Stars gather to honour Sir David Frost
- Published
Leading figures from the world of politics and showbusiness have been remembering Sir David Frost at a memorial at Westminster Abbey.
Around 2,000 guests, including royalty, paid tribute to the broadcaster, who died last August.
Sir David's widow, Lady Carina Fitzalan-Howard, and the Prince of Wales laid flowers on a dedicated memorial stone in Poets' Corner.
His three sons took part in the service, reading poems and prayers.
There were readings by Sir Michael Parkinson, Joanna Lumley and BBC director general Tony Hall.
Former director general Greg Dyke also read an address.
Ronnie Corbett, who worked with Sir David in the 1960s was among those reading prayers during the service.
Lumley paid tribute with a comic sonnet that she had written with Sir Richard Stilgoe.
It opened with the line: "Shall I compare thee to Sir Robin Day?"
"No more TV-am, no Al Jazeera - We end not a career, but end an era;
"For now he's gone, ascended into orbit, And 'I look up to him' (quoth Ronnie Corbett)."
Hymns included He Who Would Valiant Be and Jerusalem.
Sir Michael Parkinson, who read from the Bible, was best man at Sir David's wedding. "We've been friends for 40 years or more," he said. "I miss him greatly."
The actress Felicity Kendall lived in the same square as Sir David Frost in Chelsea for 20 years.
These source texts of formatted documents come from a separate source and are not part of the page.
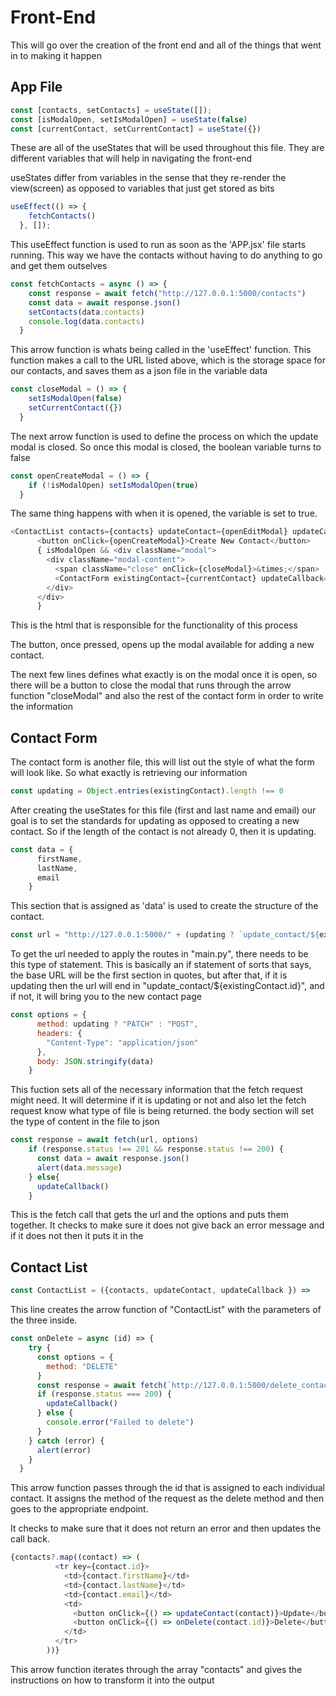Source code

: # Front-End

This will go over the creation of the front end and all of the things that went in to making it happen

## App File

```JavaScript
const [contacts, setContacts] = useState([]);
const [isModalOpen, setIsModalOpen] = useState(false)
const [currentContact, setCurrentContact] = useState({})
```

These are all of the useStates that will be used throughout this file. They are different variables that will help in navigating the front-end

useStates differ from variables in the sense that they re-render the view(screen) as opposed to variables that just get stored as bits

```JavaScript
useEffect(() => {
    fetchContacts()
  }, []);
```

This useEffect function is used to run as soon as the 'APP.jsx' file starts running. This way we have the contacts without having to do anything to go and get them outselves

```JavaScript
const fetchContacts = async () => {
    const response = await fetch("http://127.0.0.1:5000/contacts")
    const data = await response.json()
    setContacts(data.contacts)
    console.log(data.contacts)
  }
```

This arrow function is whats being called in the 'useEffect' function. This function makes a call to the URL listed above, which is the storage space for our contacts, and saves them as a json file in the variable data

```JavaScript
const closeModal = () => {
    setIsModalOpen(false)
    setCurrentContact({})
  }
```

The next arrow function is used to define the process on which the update modal is closed. So once this modal is closed, the boolean variable turns to false


```JavaScript
const openCreateModal = () => {
    if (!isModalOpen) setIsModalOpen(true)
  }
```

The same thing happens with when it is opened, the variable is set to true.

```JavaScript
<ContactList contacts={contacts} updateContact={openEditModal} updateCallback={onUpdate}/>
      <button onClick={openCreateModal}>Create New Contact</button>
      { isModalOpen && <div className="modal">
        <div className="modal-content">
          <span className="close" onClick={closeModal}>&times;</span>
          <ContactForm existingContact={currentContact} updateCallback={onUpdate}/>
        </div>
      </div>
      }
```

This is the html that is responsible for the functionality of this process

The button, once pressed, opens up the modal available for adding a new contact.

The next few lines defines what exactly is on the modal once it is open, so there will be a button to close the modal that runs through the arrow function "closeModal" and also the rest of the contact form in order to write the information

## Contact Form

The contact form is another file, this will list out the style of what the form will look like. So what exactly is retrieving our information

```JavaScript
const updating = Object.entries(existingContact).length !== 0
```

After creating the useStates for this file (first and last name and email) our goal is to set the standards for updating as opposed to creating a new contact. So if the length of the contact is not already 0, then it is updating.

```JavaScript
const data = {
      firstName,
      lastName,
      email
    }
```

This section that is assigned as 'data' is used to create the structure of the contact.

```JavaScript
const url = "http://127.0.0.1:5000/" + (updating ? `update_contact/${existingContact.id}` : "create_contact")
```
To get the url needed to apply the routes in "main.py", there needs to be this type of statement. This is basically an if statement of sorts that says, the base URL will be the first section in quotes, but after that, if it is updating then the url will end in "update_contact/${existingContact.id}", and if not, it will bring you to the new contact page

```JavaScript
const options = {
      method: updating ? "PATCH" : "POST",
      headers: {
        "Content-Type": "application/json"
      },
      body: JSON.stringify(data)
    }
```

This fuction sets all of the  necessary information that the fetch request might need. It will determine if it is updating or not and also let the fetch request know what type of file is being returned. the body section will set the type of content in the file to json

```JavaScript
const response = await fetch(url, options)
    if (response.status !== 201 && response.status !== 200) {
      const data = await response.json()
      alert(data.message)
    } else{
      updateCallback()
    }
```

This is the fetch call that gets the url and the options and puts them together. It checks to make sure it does not give back an error message and if it does not then it puts it in the 



## Contact List

```JavaScript
const ContactList = ({contacts, updateContact, updateCallback }) =>
```

This line creates the arrow function of "ContactList" with the parameters of the three inside.

```JavaScript
const onDelete = async (id) => {
    try {
      const options = {
        method: "DELETE"
      }
      const response = await fetch(`http://127.0.0.1:5000/delete_contact/${id}`, options)
      if (response.status === 200) {
        updateCallback()
      } else {
        console.error("Failed to delete")
      }
    } catch (error) {
      alert(error)
    }
  }
```

This arrow function passes through the id that is assigned to each individual contact. It assigns the method of the request as the delete method and then goes to the appropriate endpoint.

It checks to make sure that it does not return an error and then updates the call back. 

```JavaScript
{contacts?.map((contact) => (
          <tr key={contact.id}>
            <td>{contact.firstName}</td>
            <td>{contact.lastName}</td>
            <td>{contact.email}</td>
            <td>
              <button onClick={() => updateContact(contact)}>Update</button>
              <button onClick={() => onDelete(contact.id)}>Delete</button>
            </td>
          </tr>
        ))}
```

This arrow function iterates through the array "contacts" and gives the instructions on how to transform it into the output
Her eyes hidden behind sunglasses, she told BBC: "He was a lovely man."
Sir David, known for his incisive interviews, spent more than 50 years as a television star.
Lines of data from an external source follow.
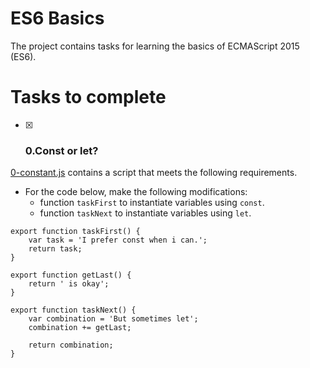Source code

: # ES6 Basics
The project contains tasks for learning the basics of ECMAScript 2015 (ES6).

# Tasks to complete
- [x] <h3> 0.Const or let?</h3>
<u>0-constant.js</u> contains a script that meets the following requirements.
- For the code below, make the following modifications:
    * function `taskFirst` to instantiate variables using `const`.
    * function `taskNext` to instantiate variables using `let`.
``` 
export function taskFirst() {
    var task = 'I prefer const when i can.';
    return task;
}

export function getLast() {
    return ' is okay';
}

export function taskNext() {
    var combination = 'But sometimes let';
    combination += getLast;

    return combination;
} 
```



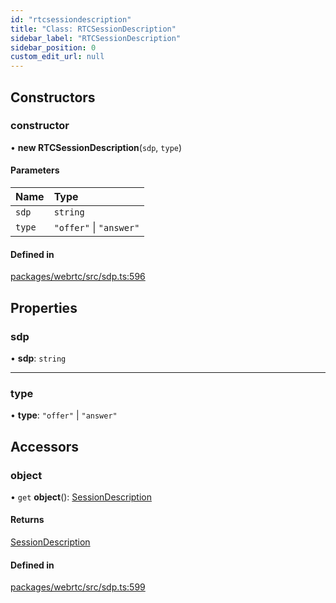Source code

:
 ```yaml
---
id: "rtcsessiondescription"
title: "Class: RTCSessionDescription"
sidebar_label: "RTCSessionDescription"
sidebar_position: 0
custom_edit_url: null
---
```


## Constructors

### constructor

• **new RTCSessionDescription**(`sdp`, `type`)

#### Parameters

| Name | Type |
| :------ | :------ |
| `sdp` | `string` |
| `type` | ``"offer"`` \| ``"answer"`` |

#### Defined in

[packages/webrtc/src/sdp.ts:596](https://github.com/shinyoshiaki/werift-webrtc/blob/32ca930/packages/webrtc/src/sdp.ts#L596)

## Properties

### sdp

• **sdp**: `string`

___

### type

• **type**: ``"offer"`` \| ``"answer"``

## Accessors

### object

• `get` **object**(): [SessionDescription](sessiondescription.md)

#### Returns

[SessionDescription](sessiondescription.md)

#### Defined in

[packages/webrtc/src/sdp.ts:599](https://github.com/shinyoshiaki/werift-webrtc/blob/32ca930/packages/webrtc/src/sdp.ts#L599)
He is possibly best remembered for his series of interviews with Richard Nixon.
In a series of interviews with Sir David in 1977, the former US president dramatically admitted his part in the Watergate affair, which had led to his resignation in 1974.
The encounter later formed the basis of the play Frost/Nixon, which was made into an award-winning film with Michael Sheen playing Sir David.